With your proposal, there is no such statement, even if we reserve the
right, on case-by-case basis to have a discussion about potentially
breaking the DT bindings.

But if that's OK for you, I'm happy with that as well.

> > Instead, what we want is to submit the basic stuff early, and then
> > progressively build on top of this basic stuff by merging more and more
> > features. This way:
> > 
> >  * We don't have to pile up hundreds of out of tree patches;
> 
> Then _support_ what you have upstreamed already. Either it's ready to be
> supported or it is not. If it is, there's no need for DT breakage, and
> if it isn't, then it's not ready for mainline. That's all this boils
> down to. 
> 
> If it must go in, then it must be supported.

Supporting something has absolutely nothing to do with keeping the DT
bindings unchanged. Supporting something means that I'll watch for
build failures and fix them, I'll watch for bug reports and act on
them, I'll watch on subsystem/infrastructure changes and change my
driver code accordingly. This is what supporting means.

> >  * We have a support in the mainline kernel that is progressively
> >    getting better as we enable more and more feature. We can show that
> >    4.6 has this small set of features, 4.7 has this slightly extended
> >    set of features supported, and so on.
> 
> It's not "progressively getting better", if DTBs are arbitrarily getting
> broken.
> 
> It's possible to incrementally add support without having to break
> existing DTBs.

Except if:

 1/ Your final production chip has some differences from your test chip
    which do affect the DT representation. The kernel community has
    asked for years that HW vendors start submitting code as early as
    possible, and they are now doing it. In order to do it as soon as
    possible, they start doing it based on test chips, which may be
    slightly different from the final chips. The kernel community
    should then understand this and be a bit flexible in that the
    kernel support might change a bit, as the HW might change a bit
    before it reaches production.

 2/ You have no documentation for your HW, and you're simply
    discovering how it works progressively. Look at all the folks who
    write nice upstream code solely based on crappy vendor BSPs, with
    no datasheet whatsoever. Do you think they can sanely have a good
    overall understanding of the HW from day 1 ? Certainly not. They
    will discover that such or such HW block is not only a timer, but
    also a watchdog.
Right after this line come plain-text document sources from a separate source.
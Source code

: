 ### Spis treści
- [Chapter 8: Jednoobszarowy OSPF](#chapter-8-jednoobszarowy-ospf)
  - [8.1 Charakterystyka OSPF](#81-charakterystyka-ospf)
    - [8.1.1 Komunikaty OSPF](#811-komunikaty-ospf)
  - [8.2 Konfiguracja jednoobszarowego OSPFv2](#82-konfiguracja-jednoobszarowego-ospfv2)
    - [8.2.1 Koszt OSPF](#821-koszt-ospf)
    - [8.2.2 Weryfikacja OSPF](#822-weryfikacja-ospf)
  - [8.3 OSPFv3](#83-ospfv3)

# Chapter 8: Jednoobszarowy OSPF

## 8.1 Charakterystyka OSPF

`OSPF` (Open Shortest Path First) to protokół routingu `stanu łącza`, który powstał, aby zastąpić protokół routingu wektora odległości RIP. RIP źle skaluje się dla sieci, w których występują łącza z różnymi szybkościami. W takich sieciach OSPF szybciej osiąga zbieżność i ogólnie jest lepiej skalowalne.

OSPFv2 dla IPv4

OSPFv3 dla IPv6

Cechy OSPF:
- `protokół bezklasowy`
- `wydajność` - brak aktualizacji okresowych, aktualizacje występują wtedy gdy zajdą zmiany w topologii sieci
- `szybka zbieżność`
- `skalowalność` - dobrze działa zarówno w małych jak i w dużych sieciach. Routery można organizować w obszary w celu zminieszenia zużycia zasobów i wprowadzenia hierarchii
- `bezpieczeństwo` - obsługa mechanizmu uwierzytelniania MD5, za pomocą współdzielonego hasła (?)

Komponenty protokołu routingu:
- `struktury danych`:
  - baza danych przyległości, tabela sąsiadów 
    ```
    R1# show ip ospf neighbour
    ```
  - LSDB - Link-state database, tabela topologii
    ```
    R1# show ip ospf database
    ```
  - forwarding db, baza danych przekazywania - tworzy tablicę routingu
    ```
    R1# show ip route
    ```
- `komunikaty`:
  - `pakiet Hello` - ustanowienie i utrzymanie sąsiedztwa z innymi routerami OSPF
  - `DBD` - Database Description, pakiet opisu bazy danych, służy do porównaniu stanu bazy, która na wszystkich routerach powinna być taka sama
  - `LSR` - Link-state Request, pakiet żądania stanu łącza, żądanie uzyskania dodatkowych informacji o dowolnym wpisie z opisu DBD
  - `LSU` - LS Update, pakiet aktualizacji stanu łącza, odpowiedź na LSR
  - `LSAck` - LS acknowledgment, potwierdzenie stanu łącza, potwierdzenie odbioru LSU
That this other HW block not only contains
    clocks, but reset and pinctrl lines.

I don't like to self-promote my own stuff, but I think you should read
the slides of my talk "Device Tree as a stable ABI: a fairy
tale" (http://free-electrons.com/pub/conferences/2015/elc/petazzoni-dt-as-stable-abi-fairy-tale/petazzoni-dt-as-stable-abi-fairy-tale.pdf).
I will clearly not suggest you to watch the video recording, as I don't
want you to suffer from one hour of my terrible English accent.

> > We are perfectly fine with maintaining *code*. And we have been doing
> > so for several years on Marvell platforms: caring about older
> > platforms, converting old legacy code and legacy platforms to the
> > Device Tree, etc.
> 
> The parsing and handling of the existing binding is code, which you are
> arguing you do not need to support.

So you like to have tons and tons of essentially dead code to parse old
versions of DT bindings?

What really strikes me here is that the Linux kernel always had a
version strong position, detailed in
Documentation/stable_api_nonsense.txt, that the kernel developers don't
want to maintain a stable API for kernel modules, because keeping old
APIs around means keeping old code, that isn't tested, confuses people,
etc. Read the file if you've never done so.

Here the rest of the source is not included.